Lets be honest here. If you were cruising down a major highway with a smartphone or an ipad in front of you while perusing a report from the office you could be (very rightly) pulled over and charged. If, on the other hand, that report was written on 27 sheets of paper and you were reading that while driving the same highway, at the same speed you apparently aren't doing anything illegal. Ask Toronto Mayor Rob (I'm a busy man, leave me alone) Ford.
This past week the Big Smoke's big cheese was photographed doing just that while driving on the Gardiner on the way to a press conference.
When asked about it by some snot nosed little reporter, Ford harrumphed, chided the reporter for asking asinine questions and refused to see what he might have done wrong. Even when asked by friends and colleagues to consider getting a driver, if he needed that time to bone up on his notes, he refused outright.
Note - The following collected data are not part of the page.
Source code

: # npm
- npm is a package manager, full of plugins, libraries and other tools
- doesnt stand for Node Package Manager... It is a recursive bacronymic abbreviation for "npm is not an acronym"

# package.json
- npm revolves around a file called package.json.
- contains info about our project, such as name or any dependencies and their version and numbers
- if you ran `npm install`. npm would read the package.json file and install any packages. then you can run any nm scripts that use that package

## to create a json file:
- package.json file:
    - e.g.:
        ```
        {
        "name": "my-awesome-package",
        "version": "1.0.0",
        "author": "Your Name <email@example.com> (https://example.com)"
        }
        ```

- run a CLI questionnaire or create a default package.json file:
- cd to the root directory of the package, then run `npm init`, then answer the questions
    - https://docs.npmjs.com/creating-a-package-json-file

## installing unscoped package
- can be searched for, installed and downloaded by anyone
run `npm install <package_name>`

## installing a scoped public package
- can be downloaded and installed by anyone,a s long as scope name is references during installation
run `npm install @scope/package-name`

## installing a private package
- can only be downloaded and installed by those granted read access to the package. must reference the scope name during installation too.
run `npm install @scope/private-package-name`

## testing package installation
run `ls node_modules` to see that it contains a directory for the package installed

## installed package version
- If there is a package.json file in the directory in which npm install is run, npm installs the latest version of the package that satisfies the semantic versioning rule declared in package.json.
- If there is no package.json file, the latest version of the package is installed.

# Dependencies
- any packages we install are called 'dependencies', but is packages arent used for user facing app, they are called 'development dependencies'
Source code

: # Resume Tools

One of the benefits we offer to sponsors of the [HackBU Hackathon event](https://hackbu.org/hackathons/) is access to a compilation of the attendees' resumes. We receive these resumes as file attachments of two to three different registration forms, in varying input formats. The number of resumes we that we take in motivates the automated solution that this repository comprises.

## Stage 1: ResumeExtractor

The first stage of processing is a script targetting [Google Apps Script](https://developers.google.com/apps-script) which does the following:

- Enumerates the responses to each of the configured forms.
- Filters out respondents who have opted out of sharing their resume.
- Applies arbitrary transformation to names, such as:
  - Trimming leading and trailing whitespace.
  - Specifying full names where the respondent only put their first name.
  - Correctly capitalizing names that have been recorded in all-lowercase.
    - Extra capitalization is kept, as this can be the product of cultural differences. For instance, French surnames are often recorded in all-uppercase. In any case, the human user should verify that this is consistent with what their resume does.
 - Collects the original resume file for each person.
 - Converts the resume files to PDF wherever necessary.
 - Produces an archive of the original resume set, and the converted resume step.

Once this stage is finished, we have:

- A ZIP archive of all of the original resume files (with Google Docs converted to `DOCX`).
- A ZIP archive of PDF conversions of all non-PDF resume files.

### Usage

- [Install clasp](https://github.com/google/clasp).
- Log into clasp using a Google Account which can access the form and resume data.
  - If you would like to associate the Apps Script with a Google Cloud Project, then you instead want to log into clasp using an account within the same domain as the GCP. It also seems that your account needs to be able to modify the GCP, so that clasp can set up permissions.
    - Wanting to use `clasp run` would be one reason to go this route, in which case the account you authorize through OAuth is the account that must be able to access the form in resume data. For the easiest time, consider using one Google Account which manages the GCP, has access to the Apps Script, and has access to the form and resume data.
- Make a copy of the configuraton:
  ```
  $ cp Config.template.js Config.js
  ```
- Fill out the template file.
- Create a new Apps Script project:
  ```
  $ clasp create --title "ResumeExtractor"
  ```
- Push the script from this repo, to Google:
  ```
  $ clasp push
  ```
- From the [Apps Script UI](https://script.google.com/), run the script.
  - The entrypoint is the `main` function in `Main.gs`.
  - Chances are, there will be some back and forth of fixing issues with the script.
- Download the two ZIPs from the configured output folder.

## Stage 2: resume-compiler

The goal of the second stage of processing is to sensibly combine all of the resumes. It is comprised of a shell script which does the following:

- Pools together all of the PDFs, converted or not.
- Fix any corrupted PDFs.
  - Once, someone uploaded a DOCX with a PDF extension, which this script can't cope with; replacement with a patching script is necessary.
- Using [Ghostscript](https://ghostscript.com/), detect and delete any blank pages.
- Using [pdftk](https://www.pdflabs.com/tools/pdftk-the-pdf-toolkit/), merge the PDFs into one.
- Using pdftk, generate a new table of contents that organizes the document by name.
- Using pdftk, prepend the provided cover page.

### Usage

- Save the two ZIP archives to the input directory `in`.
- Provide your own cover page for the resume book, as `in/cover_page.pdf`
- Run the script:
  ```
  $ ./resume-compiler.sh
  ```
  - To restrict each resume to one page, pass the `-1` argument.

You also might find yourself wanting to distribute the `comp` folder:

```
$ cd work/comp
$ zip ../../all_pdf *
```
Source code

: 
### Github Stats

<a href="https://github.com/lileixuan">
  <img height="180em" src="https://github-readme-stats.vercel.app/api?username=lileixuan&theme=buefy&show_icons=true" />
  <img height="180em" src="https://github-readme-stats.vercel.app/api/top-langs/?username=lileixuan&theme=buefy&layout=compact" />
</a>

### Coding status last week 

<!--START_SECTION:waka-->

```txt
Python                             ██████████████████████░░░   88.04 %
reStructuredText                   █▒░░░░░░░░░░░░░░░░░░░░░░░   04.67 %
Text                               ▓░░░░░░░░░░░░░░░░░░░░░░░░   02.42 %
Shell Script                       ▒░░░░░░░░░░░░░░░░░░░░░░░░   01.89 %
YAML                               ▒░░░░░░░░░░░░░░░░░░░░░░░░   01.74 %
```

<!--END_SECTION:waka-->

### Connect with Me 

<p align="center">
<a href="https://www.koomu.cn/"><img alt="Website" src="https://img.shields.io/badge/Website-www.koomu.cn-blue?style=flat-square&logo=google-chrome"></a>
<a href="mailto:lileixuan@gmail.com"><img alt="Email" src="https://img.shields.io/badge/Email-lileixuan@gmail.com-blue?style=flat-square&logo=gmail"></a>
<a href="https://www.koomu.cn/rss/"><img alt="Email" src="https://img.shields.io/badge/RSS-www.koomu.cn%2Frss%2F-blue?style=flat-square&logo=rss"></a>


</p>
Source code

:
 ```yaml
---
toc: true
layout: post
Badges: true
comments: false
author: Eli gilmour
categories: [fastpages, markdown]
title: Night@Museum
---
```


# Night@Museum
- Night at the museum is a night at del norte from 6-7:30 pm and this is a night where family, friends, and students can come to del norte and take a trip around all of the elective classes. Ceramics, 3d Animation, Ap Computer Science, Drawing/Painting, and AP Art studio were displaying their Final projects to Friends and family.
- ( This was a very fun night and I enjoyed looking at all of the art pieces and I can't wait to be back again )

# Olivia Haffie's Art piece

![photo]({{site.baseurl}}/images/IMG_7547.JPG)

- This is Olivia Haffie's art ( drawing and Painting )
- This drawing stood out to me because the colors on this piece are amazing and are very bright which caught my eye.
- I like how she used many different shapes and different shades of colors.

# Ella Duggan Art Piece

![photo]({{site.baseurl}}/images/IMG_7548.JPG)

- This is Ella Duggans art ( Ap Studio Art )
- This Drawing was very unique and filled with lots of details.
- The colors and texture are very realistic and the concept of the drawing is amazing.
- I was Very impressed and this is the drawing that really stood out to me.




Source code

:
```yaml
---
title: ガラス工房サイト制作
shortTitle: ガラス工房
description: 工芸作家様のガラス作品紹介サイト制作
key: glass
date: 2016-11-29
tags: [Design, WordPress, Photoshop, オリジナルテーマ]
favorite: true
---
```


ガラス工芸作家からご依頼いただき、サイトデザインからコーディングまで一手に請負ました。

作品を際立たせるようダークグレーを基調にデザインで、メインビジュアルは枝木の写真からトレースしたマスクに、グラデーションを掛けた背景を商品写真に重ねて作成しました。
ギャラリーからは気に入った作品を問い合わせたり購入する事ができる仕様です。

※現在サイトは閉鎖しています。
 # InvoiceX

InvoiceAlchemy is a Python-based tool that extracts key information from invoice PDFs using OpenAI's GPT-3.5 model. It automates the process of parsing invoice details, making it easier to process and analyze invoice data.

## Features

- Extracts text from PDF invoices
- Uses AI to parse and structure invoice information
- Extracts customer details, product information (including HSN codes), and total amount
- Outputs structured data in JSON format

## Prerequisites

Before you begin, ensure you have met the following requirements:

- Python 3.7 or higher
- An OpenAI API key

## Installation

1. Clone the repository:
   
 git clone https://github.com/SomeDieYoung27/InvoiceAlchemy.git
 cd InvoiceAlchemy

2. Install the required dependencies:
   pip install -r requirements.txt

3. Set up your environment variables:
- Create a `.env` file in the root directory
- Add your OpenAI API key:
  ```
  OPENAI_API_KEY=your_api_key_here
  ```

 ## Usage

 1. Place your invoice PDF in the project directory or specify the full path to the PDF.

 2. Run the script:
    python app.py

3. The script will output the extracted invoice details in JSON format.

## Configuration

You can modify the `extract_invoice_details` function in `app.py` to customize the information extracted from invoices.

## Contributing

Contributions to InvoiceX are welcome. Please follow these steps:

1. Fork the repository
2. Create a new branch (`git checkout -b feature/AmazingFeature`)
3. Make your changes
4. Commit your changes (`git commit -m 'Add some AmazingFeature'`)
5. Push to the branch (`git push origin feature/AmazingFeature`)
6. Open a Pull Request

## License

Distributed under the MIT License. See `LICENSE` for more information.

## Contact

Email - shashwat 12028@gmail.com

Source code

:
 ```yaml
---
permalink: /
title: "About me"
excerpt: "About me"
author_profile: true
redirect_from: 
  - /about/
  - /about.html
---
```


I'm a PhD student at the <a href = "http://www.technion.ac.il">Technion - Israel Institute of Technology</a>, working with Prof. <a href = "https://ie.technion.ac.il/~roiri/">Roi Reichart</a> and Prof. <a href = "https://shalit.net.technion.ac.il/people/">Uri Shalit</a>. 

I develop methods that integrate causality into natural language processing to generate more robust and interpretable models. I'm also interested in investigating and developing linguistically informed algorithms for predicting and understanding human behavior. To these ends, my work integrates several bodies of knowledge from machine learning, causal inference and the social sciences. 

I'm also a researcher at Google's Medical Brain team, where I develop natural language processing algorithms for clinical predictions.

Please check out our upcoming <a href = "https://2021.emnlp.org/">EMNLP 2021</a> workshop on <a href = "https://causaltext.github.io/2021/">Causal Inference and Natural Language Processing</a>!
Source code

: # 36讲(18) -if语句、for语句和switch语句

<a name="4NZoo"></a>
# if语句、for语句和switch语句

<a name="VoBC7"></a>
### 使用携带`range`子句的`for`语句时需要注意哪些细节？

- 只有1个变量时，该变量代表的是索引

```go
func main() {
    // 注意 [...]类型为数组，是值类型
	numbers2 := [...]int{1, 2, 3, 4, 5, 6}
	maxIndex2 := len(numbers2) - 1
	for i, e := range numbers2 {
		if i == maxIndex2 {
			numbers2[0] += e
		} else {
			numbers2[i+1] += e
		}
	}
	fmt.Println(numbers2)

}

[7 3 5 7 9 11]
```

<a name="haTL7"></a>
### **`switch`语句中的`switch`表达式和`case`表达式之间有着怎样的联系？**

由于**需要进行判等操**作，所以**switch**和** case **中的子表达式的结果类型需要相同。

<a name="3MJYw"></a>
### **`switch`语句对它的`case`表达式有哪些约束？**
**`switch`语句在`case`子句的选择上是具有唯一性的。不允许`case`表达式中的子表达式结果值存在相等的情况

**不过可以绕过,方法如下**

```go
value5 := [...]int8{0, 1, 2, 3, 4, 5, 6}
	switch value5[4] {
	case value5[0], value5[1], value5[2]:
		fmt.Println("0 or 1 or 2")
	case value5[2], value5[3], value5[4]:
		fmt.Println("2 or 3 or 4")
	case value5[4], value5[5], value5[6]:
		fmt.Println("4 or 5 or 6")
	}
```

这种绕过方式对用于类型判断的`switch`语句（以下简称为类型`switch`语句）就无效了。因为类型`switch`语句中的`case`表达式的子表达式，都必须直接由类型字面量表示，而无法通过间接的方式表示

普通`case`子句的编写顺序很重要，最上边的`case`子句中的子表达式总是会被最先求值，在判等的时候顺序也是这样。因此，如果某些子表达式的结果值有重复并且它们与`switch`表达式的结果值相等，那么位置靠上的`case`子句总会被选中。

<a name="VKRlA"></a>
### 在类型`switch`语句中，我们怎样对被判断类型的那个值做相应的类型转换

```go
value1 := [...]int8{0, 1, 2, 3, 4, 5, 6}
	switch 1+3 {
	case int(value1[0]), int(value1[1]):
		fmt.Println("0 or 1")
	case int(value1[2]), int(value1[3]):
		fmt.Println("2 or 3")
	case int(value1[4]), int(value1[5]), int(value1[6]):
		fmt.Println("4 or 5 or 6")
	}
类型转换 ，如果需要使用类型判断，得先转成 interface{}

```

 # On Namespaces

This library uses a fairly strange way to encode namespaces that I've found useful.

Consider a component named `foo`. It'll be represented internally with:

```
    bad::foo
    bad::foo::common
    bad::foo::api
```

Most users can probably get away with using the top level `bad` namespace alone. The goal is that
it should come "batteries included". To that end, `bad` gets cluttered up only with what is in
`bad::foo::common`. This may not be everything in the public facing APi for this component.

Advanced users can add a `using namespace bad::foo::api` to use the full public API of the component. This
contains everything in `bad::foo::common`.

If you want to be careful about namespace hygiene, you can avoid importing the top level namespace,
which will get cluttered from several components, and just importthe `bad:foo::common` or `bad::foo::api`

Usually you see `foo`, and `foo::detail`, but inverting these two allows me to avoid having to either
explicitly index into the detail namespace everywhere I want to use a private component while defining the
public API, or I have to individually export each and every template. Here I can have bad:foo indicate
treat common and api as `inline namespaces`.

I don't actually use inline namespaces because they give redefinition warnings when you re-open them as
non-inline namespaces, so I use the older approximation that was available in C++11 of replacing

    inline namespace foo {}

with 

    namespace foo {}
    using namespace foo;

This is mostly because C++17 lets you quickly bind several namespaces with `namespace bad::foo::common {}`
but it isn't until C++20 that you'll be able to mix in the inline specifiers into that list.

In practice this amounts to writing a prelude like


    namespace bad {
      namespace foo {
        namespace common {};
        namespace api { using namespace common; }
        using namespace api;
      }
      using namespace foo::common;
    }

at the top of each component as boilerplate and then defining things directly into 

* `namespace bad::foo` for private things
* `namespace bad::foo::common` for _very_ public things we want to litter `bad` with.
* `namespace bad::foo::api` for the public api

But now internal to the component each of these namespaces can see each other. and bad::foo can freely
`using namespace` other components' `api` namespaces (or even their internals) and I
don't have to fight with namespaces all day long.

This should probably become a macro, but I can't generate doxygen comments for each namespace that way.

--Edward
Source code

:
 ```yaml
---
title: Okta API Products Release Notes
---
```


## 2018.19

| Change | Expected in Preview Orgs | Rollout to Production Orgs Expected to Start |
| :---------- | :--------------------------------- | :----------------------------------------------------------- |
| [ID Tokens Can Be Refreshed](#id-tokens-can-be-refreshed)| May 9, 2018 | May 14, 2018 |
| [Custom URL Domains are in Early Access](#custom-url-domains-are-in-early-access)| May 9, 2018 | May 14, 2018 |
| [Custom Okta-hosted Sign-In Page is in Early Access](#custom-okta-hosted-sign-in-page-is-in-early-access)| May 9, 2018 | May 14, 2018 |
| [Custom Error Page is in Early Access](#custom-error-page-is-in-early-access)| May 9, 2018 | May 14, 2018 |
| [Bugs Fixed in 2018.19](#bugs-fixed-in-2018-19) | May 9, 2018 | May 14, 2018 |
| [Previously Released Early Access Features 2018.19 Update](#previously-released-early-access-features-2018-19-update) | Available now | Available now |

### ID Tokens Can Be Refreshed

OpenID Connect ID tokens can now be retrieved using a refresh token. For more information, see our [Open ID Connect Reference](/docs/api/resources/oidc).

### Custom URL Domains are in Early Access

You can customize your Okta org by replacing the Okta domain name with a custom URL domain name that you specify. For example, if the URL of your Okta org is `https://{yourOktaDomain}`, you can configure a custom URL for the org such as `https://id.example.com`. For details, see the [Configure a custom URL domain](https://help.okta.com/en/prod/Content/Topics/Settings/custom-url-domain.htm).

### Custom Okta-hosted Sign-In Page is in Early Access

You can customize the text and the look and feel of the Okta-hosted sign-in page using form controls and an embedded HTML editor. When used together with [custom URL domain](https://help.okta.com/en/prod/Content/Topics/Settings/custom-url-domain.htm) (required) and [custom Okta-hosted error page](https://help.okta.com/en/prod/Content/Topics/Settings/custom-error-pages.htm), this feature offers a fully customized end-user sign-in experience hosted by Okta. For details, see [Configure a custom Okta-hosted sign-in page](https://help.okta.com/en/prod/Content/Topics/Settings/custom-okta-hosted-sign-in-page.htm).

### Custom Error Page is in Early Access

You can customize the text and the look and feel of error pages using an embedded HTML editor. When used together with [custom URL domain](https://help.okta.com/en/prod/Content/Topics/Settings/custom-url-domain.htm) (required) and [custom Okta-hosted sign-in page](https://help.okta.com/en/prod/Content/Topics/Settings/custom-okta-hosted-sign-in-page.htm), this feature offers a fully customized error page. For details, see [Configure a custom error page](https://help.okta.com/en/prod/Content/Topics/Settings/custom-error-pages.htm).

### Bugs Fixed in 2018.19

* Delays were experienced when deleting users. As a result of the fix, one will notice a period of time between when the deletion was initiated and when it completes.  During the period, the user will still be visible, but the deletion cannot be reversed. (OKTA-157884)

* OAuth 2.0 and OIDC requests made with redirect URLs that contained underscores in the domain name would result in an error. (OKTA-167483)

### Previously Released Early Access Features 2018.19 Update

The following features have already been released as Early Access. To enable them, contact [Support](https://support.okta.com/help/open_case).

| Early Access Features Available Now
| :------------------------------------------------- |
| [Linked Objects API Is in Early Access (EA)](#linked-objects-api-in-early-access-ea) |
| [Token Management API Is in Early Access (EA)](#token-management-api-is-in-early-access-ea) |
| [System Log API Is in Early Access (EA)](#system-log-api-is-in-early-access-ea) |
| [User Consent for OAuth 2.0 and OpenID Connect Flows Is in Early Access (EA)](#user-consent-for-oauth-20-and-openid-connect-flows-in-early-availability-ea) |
He called it a waste of taxpayers money.
If a car had suddenly swerved into his lane or someone had darted in front of his vehicle just as his honour was checking budget figures, Rob Ford would have been just as distracted as if he'd been playing a game of Angry Birds.
Not so, said the weak kneed police spokesman charged with explaining why Ford couldn't be charged. Ford wasn't weaving or showing signs of “not being in control of his car” (and they could tell that from one still photo).
The ridiculous irony of it all is that if Ford's report had been plugged in, then he could have been hauled in. Not to mention that the person who snapped Ford's picture was the only one who was breaking the law.
Most other places in North America which have passed similar bandwagon legislation targeting handheld devices have written the laws to include not just talking and texting but also eating, shaving and farding (a great old English word for applying make up). Only in Ontario have do we have this narrow law which we didn't need to begin with and isn't widely obeyed for the most part. But at least in Ontario its legal to be farding behind the wheel...as long as you maintain control.